- ABOUT THIS TASK -
In the data below, find the line containing "通常由Transformer（变换器）计算得出。Ho等人 [12] 改进了扩散训练过程，并优化了以下目标："; reproduce that line and all subsequent lines exactly, and nothing else.

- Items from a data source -
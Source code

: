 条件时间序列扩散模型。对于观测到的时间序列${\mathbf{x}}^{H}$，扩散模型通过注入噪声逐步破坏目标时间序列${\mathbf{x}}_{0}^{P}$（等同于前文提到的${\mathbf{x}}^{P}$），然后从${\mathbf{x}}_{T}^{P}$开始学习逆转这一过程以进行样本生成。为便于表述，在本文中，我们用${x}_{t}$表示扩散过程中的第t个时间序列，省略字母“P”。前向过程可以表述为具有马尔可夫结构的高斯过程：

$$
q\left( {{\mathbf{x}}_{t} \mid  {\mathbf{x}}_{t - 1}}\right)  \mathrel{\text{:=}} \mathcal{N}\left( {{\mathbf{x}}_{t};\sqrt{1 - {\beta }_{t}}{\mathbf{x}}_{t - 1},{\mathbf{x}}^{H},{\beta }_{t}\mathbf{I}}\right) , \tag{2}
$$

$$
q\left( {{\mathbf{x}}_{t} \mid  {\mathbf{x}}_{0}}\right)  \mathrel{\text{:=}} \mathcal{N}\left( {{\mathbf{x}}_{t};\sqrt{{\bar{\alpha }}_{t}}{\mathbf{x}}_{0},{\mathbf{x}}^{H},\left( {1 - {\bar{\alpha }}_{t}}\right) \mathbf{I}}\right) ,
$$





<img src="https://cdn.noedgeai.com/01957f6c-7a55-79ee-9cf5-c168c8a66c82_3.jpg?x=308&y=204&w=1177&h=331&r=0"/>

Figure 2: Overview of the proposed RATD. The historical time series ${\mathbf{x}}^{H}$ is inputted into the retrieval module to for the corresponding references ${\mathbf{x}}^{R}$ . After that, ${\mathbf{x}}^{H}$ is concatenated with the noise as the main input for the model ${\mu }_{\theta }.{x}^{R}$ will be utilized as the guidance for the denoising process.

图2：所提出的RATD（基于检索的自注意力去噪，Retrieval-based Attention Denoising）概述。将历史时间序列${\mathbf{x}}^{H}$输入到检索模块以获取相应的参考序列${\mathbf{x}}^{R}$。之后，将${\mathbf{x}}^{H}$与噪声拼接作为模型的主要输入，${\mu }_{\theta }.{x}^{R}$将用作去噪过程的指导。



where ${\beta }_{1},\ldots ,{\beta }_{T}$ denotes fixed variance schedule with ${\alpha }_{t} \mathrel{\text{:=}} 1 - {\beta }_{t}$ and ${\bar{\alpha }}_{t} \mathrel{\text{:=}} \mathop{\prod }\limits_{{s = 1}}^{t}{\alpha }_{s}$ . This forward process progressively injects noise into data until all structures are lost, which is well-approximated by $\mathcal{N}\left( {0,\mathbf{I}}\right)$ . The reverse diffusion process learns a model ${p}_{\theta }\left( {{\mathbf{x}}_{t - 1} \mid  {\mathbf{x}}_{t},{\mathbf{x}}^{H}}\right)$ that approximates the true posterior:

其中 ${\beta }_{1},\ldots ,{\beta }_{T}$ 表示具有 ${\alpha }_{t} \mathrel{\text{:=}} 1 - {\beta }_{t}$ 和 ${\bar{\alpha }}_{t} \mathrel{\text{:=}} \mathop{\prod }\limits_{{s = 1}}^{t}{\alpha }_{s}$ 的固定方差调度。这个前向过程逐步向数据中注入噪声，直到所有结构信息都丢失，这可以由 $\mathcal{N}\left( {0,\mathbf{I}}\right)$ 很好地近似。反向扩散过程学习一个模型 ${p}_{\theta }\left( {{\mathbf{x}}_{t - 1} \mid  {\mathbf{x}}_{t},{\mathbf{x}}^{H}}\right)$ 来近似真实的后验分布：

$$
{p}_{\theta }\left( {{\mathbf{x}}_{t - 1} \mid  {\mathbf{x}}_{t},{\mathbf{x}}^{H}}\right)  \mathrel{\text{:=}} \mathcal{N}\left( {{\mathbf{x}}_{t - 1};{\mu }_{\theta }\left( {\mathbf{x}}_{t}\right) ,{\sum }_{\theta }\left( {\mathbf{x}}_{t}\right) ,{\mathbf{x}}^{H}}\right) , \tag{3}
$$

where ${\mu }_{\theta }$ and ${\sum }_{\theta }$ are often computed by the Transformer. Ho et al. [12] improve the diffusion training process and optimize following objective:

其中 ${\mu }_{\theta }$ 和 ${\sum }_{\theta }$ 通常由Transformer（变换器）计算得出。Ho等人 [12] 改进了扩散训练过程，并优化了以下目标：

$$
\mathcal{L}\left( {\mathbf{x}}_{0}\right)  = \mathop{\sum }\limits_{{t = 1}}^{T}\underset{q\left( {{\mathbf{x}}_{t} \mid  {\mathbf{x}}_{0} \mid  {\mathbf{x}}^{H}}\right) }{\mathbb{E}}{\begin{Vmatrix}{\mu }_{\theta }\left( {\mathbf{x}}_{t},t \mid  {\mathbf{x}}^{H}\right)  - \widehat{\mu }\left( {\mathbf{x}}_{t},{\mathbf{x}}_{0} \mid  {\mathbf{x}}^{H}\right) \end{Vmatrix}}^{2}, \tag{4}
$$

- RESPONSE TO THE EXERCISE -
其中 ${\mu }_{\theta }$ 和 ${\sum }_{\theta }$ 通常由Transformer（变换器）计算得出。Ho等人 [12] 改进了扩散训练过程，并优化了以下目标：

$$
\mathcal{L}\left( {\mathbf{x}}_{0}\right)  = \mathop{\sum }\limits_{{t = 1}}^{T}\underset{q\left( {{\mathbf{x}}_{t} \mid  {\mathbf{x}}_{0} \mid  {\mathbf{x}}^{H}}\right) }{\mathbb{E}}{\begin{Vmatrix}{\mu }_{\theta }\left( {\mathbf{x}}_{t},t \mid  {\mathbf{x}}^{H}\right)  - \widehat{\mu }\left( {\mathbf{x}}_{t},{\mathbf{x}}_{0} \mid  {\mathbf{x}}^{H}\right) \end{Vmatrix}}^{2}, \tag{4}
$$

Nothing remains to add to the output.